- DATA FOR THIS TASK:

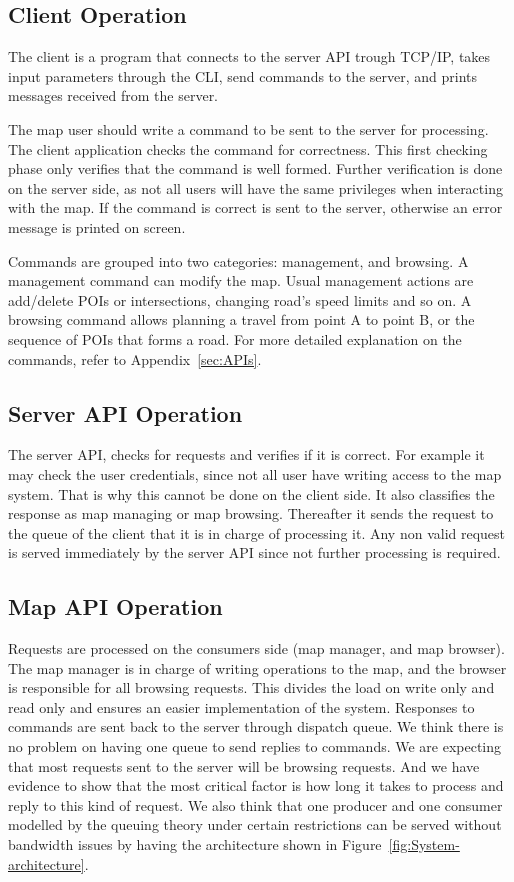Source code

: \documentclass[10pt]{article}
\begin{document}
\subsection{Client Operation}
The client is a program that connects to the server API trough TCP/IP, takes
input parameters through the CLI, send commands to the server, and prints
messages received from the server.

The map user should write a command to be sent to the server for processing. The
client application checks the command for correctness. This first checking phase
only verifies that the command is well formed. Further verification is done on
the server side, as not all users will have the same privileges when interacting
with the map. If the command is correct is sent to the server, otherwise an
error message is printed on screen. 

Commands are grouped into two categories: management, and browsing. A management
command can modify the map. Usual management actions are add/delete POIs or
intersections, changing road's speed limits and so on. A  browsing command
allows planning a travel from point A to point B, or the sequence of POIs that
forms a road. For more detailed explanation on the commands, refer to Appendix~\ref{sec:APIs}.

\subsection{Server API Operation}
The server API, checks for requests and verifies if it is correct. For example
it may check the user credentials, since not all user have writing access to the
map system. That is why this cannot be done on the client side. It also
classifies the response as map managing or map browsing. Thereafter it sends the
request to the queue of the client that it is in charge of processing it. Any
non valid request is served immediately by the server API since not further
processing is required.

\subsection{Map API Operation}
Requests are processed on the consumers side (map manager, and map browser).
The map manager is in charge of writing operations to the map, and the browser
is responsible for all browsing requests. This divides the load on write only
and read only and ensures an easier implementation of the system. Responses to
commands are sent back to the server through dispatch queue. We think there is
no problem on having one queue to send replies to commands. We are expecting
that most requests sent to the server will be browsing requests. And we have
evidence to show that the most critical factor is how long it takes to process
and reply to this kind of request. We also think that one producer and one
consumer modelled by the queuing theory under certain restrictions can be served
without bandwidth issues by having the architecture shown in Figure~\ref{fig:System-architecture}.
\end{document}
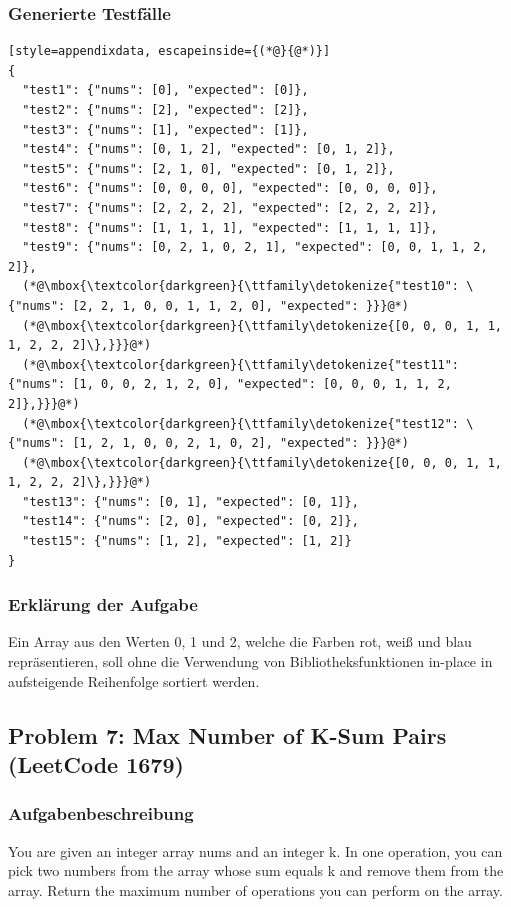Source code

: \subsubsection*{Generierte Testfälle}
\begin{lstlisting}[style=appendixdata, escapeinside={(*@}{@*)}]
{
  "test1": {"nums": [0], "expected": [0]},
  "test2": {"nums": [2], "expected": [2]},
  "test3": {"nums": [1], "expected": [1]},
  "test4": {"nums": [0, 1, 2], "expected": [0, 1, 2]},
  "test5": {"nums": [2, 1, 0], "expected": [0, 1, 2]},
  "test6": {"nums": [0, 0, 0, 0], "expected": [0, 0, 0, 0]},
  "test7": {"nums": [2, 2, 2, 2], "expected": [2, 2, 2, 2]},
  "test8": {"nums": [1, 1, 1, 1], "expected": [1, 1, 1, 1]},
  "test9": {"nums": [0, 2, 1, 0, 2, 1], "expected": [0, 0, 1, 1, 2, 2]},
  (*@\mbox{\textcolor{darkgreen}{\ttfamily\detokenize{"test10": \{"nums": [2, 2, 1, 0, 0, 1, 1, 2, 0], "expected": }}}@*)
  (*@\mbox{\textcolor{darkgreen}{\ttfamily\detokenize{[0, 0, 0, 1, 1, 1, 2, 2, 2]\},}}}@*)
  (*@\mbox{\textcolor{darkgreen}{\ttfamily\detokenize{"test11": {"nums": [1, 0, 0, 2, 1, 2, 0], "expected": [0, 0, 0, 1, 1, 2, 2]},}}}@*)
  (*@\mbox{\textcolor{darkgreen}{\ttfamily\detokenize{"test12": \{"nums": [1, 2, 1, 0, 0, 2, 1, 0, 2], "expected": }}}@*)
  (*@\mbox{\textcolor{darkgreen}{\ttfamily\detokenize{[0, 0, 0, 1, 1, 1, 2, 2, 2]\},}}}@*)
  "test13": {"nums": [0, 1], "expected": [0, 1]},
  "test14": {"nums": [2, 0], "expected": [0, 2]},
  "test15": {"nums": [1, 2], "expected": [1, 2]}
}
\end{lstlisting}

\subsubsection*{Erklärung der Aufgabe}
Ein Array aus den Werten 0, 1 und 2, welche die Farben rot, weiß und blau repräsentieren, soll ohne die Verwendung von Bibliotheksfunktionen 
in-place in aufsteigende Reihenfolge sortiert werden.

\clearpage

\subsection{Problem 7: Max Number of K-Sum Pairs (LeetCode 1679)}

\subsubsection*{Aufgabenbeschreibung}
You are given an integer array nums and an integer k.
In one operation, you can pick two numbers from the array whose sum equals k and remove them from the array.
Return the maximum number of operations you can perform on the array.

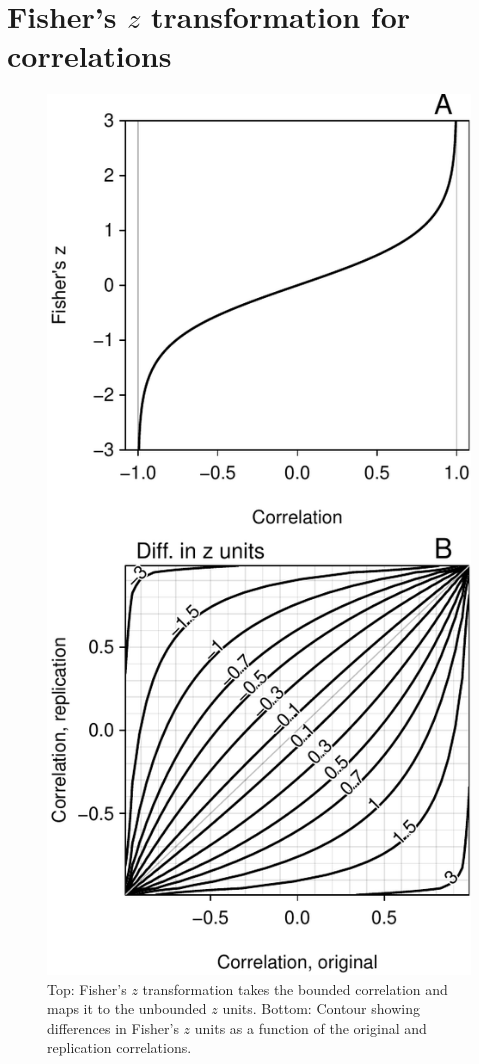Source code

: \documentclass[doc,a4paper,floatsintext,draftfirst]{apa6}
\makeatletter
\def\maxwidth{ %
  \ifdim\Gin@nat@width>\linewidth
    \linewidth
  \else
    \Gin@nat@width
  \fi
}
\makeatother
\begin{document}
\printbibliography


\clearpage
\appendix

\section{Fisher's $z$ transformation for correlations}


\begin{figure}
\includegraphics[width=\maxwidth]{figure/zexp-1} \caption{Top: Fisher's $z$ transformation takes the bounded correlation and maps it to the unbounded $z$ units. Bottom: Contour showing differences in Fisher's $z$ units as a function of the original and replication correlations.}\label{fig:zexp1}
\end{figure}
\end{document}
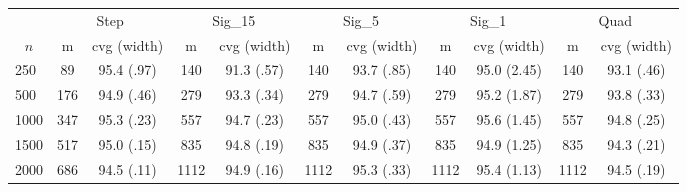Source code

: \documentclass{article}
\begin{document}
\begin{tabular}{lcccccccccc}
   \toprule
 
           & \multicolumn{2}{c}{Step}& \multicolumn{2}{c}{Sig\_15}& \multicolumn{2}{c}{Sig\_5}& \multicolumn{2}{c}{Sig\_1}& \multicolumn{2}{c}{Quad} \\ 
             \cmidrule(l{2pt}r{2pt}){2-3} \cmidrule(l{2pt}r{2pt}){4-5} \cmidrule(l{2pt}r{2pt}){6-7} \cmidrule(l{2pt}r{2pt}){8-9}  \cmidrule(l{2pt}r{2pt}){10-11} 
             \multicolumn{1}{c}{$n$} & \multicolumn{1}{c}{m}& \multicolumn{1}{c}{cvg (width)}& \multicolumn{1}{c}{m}& \multicolumn{1}{c}{cvg (width)}& \multicolumn{1}{c}{m}& \multicolumn{1}{c}{cvg (width)}& \multicolumn{1}{c}{m}& \multicolumn{1}{c}{cvg (width)}& \multicolumn{1}{c}{m}& \multicolumn{1}{c}{cvg (width)} \\ \midrule 
        250 & 89 & 95.4 (.97) & 140 & 91.3 (.57) & 140 & 93.7 (.85) & 140 & 95.0 (2.45) & 140 & 93.1 (.46) \\ 
  500 & 176 & 94.9 (.46) & 279 & 93.3 (.34) & 279 & 94.7 (.59) & 279 & 95.2 (1.87) & 279 & 93.8 (.33) \\ 
  1000 & 347 & 95.3 (.23) & 557 & 94.7 (.23) & 557 & 95.0 (.43) & 557 & 95.6 (1.45) & 557 & 94.8 (.25) \\ 
  1500 & 517 & 95.0 (.15) & 835 & 94.8 (.19) & 835 & 94.9 (.37) & 835 & 94.9 (1.25) & 835 & 94.3 (.21) \\ 
  2000 & 686 & 94.5 (.11) & 1112 & 94.9 (.16) & 1112 & 95.3 (.33) & 1112 & 95.4 (1.13) & 1112 & 94.5 (.19) \\ 
   \hline
\end{tabular}
\end{document}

- HOW TO COMPLETE THIS TASK: Every entry must be transcribed exactly. Pictures do not belong in the copy.

- RESULT FOR THIS EXERCISE:
Source code

: \documentclass[10pt]{article}
\begin{document}
\subsection{Client Operation}
The client is a program that connects to the server API trough TCP/IP, takes
input parameters through the CLI, send commands to the server, and prints
messages received from the server.

The map user should write a command to be sent to the server for processing. The
client application checks the command for correctness. This first checking phase
only verifies that the command is well formed. Further verification is done on
the server side, as not all users will have the same privileges when interacting
with the map. If the command is correct is sent to the server, otherwise an
error message is printed on screen. 

Commands are grouped into two categories: management, and browsing. A management
command can modify the map. Usual management actions are add/delete POIs or
intersections, changing road's speed limits and so on. A  browsing command
allows planning a travel from point A to point B, or the sequence of POIs that
forms a road. For more detailed explanation on the commands, refer to Appendix~\ref{sec:APIs}.

\subsection{Server API Operation}
The server API, checks for requests and verifies if it is correct. For example
it may check the user credentials, since not all user have writing access to the
map system. That is why this cannot be done on the client side. It also
classifies the response as map managing or map browsing. Thereafter it sends the
request to the queue of the client that it is in charge of processing it. Any
non valid request is served immediately by the server API since not further
processing is required.

\subsection{Map API Operation}
Requests are processed on the consumers side (map manager, and map browser).
The map manager is in charge of writing operations to the map, and the browser
is responsible for all browsing requests. This divides the load on write only
and read only and ensures an easier implementation of the system. Responses to
commands are sent back to the server through dispatch queue. We think there is
no problem on having one queue to send replies to commands. We are expecting
that most requests sent to the server will be browsing requests. And we have
evidence to show that the most critical factor is how long it takes to process
and reply to this kind of request. We also think that one producer and one
consumer modelled by the queuing theory under certain restrictions can be served
without bandwidth issues by having the architecture shown in Figure~\ref{fig:System-architecture}.
\end{document}
Source code

: \subsubsection*{Generierte Testfälle}
\begin{lstlisting}[style=appendixdata, escapeinside={(*@}{@*)}]
{
  "test1": {"nums": [0], "expected": [0]},
  "test2": {"nums": [2], "expected": [2]},
  "test3": {"nums": [1], "expected": [1]},
  "test4": {"nums": [0, 1, 2], "expected": [0, 1, 2]},
  "test5": {"nums": [2, 1, 0], "expected": [0, 1, 2]},
  "test6": {"nums": [0, 0, 0, 0], "expected": [0, 0, 0, 0]},
  "test7": {"nums": [2, 2, 2, 2], "expected": [2, 2, 2, 2]},
  "test8": {"nums": [1, 1, 1, 1], "expected": [1, 1, 1, 1]},
  "test9": {"nums": [0, 2, 1, 0, 2, 1], "expected": [0, 0, 1, 1, 2, 2]},
  (*@\mbox{\textcolor{darkgreen}{\ttfamily\detokenize{"test10": \{"nums": [2, 2, 1, 0, 0, 1, 1, 2, 0], "expected": }}}@*)
  (*@\mbox{\textcolor{darkgreen}{\ttfamily\detokenize{[0, 0, 0, 1, 1, 1, 2, 2, 2]\},}}}@*)
  (*@\mbox{\textcolor{darkgreen}{\ttfamily\detokenize{"test11": {"nums": [1, 0, 0, 2, 1, 2, 0], "expected": [0, 0, 0, 1, 1, 2, 2]},}}}@*)
  (*@\mbox{\textcolor{darkgreen}{\ttfamily\detokenize{"test12": \{"nums": [1, 2, 1, 0, 0, 2, 1, 0, 2], "expected": }}}@*)
  (*@\mbox{\textcolor{darkgreen}{\ttfamily\detokenize{[0, 0, 0, 1, 1, 1, 2, 2, 2]\},}}}@*)
  "test13": {"nums": [0, 1], "expected": [0, 1]},
  "test14": {"nums": [2, 0], "expected": [0, 2]},
  "test15": {"nums": [1, 2], "expected": [1, 2]}
}
\end{lstlisting}

\subsubsection*{Erklärung der Aufgabe}
Ein Array aus den Werten 0, 1 und 2, welche die Farben rot, weiß und blau repräsentieren, soll ohne die Verwendung von Bibliotheksfunktionen 
in-place in aufsteigende Reihenfolge sortiert werden.

\clearpage

\subsection{Problem 7: Max Number of K-Sum Pairs (LeetCode 1679)}

\subsubsection*{Aufgabenbeschreibung}
You are given an integer array nums and an integer k.
In one operation, you can pick two numbers from the array whose sum equals k and remove them from the array.
Return the maximum number of operations you can perform on the array.

Source code

: \documentclass[doc,a4paper,floatsintext,draftfirst]{apa6}
\makeatletter
\def\maxwidth{ %
  \ifdim\Gin@nat@width>\linewidth
    \linewidth
  \else
    \Gin@nat@width
  \fi
}
\makeatother
\begin{document}
\printbibliography


\clearpage
\appendix

\section{Fisher's $z$ transformation for correlations}


\begin{figure}
\includegraphics[width=\maxwidth]{figure/zexp-1} \caption{Top: Fisher's $z$ transformation takes the bounded correlation and maps it to the unbounded $z$ units. Bottom: Contour showing differences in Fisher's $z$ units as a function of the original and replication correlations.}\label{fig:zexp1}
\end{figure}
\end{document}
Source code

: \documentclass{article}
\begin{document}
\begin{tabular}{lcccccccccc}
   \toprule
 
           & \multicolumn{2}{c}{Step}& \multicolumn{2}{c}{Sig\_15}& \multicolumn{2}{c}{Sig\_5}& \multicolumn{2}{c}{Sig\_1}& \multicolumn{2}{c}{Quad} \\ 
             \cmidrule(l{2pt}r{2pt}){2-3} \cmidrule(l{2pt}r{2pt}){4-5} \cmidrule(l{2pt}r{2pt}){6-7} \cmidrule(l{2pt}r{2pt}){8-9}  \cmidrule(l{2pt}r{2pt}){10-11} 
             \multicolumn{1}{c}{$n$} & \multicolumn{1}{c}{m}& \multicolumn{1}{c}{cvg (width)}& \multicolumn{1}{c}{m}& \multicolumn{1}{c}{cvg (width)}& \multicolumn{1}{c}{m}& \multicolumn{1}{c}{cvg (width)}& \multicolumn{1}{c}{m}& \multicolumn{1}{c}{cvg (width)}& \multicolumn{1}{c}{m}& \multicolumn{1}{c}{cvg (width)} \\ \midrule 
        250 & 89 & 95.4 (.97) & 140 & 91.3 (.57) & 140 & 93.7 (.85) & 140 & 95.0 (2.45) & 140 & 93.1 (.46) \\ 
  500 & 176 & 94.9 (.46) & 279 & 93.3 (.34) & 279 & 94.7 (.59) & 279 & 95.2 (1.87) & 279 & 93.8 (.33) \\ 
  1000 & 347 & 95.3 (.23) & 557 & 94.7 (.23) & 557 & 95.0 (.43) & 557 & 95.6 (1.45) & 557 & 94.8 (.25) \\ 
  1500 & 517 & 95.0 (.15) & 835 & 94.8 (.19) & 835 & 94.9 (.37) & 835 & 94.9 (1.25) & 835 & 94.3 (.21) \\ 
  2000 & 686 & 94.5 (.11) & 1112 & 94.9 (.16) & 1112 & 95.3 (.33) & 1112 & 95.4 (1.13) & 1112 & 94.5 (.19) \\ 
   \hline
\end{tabular}
\end{document}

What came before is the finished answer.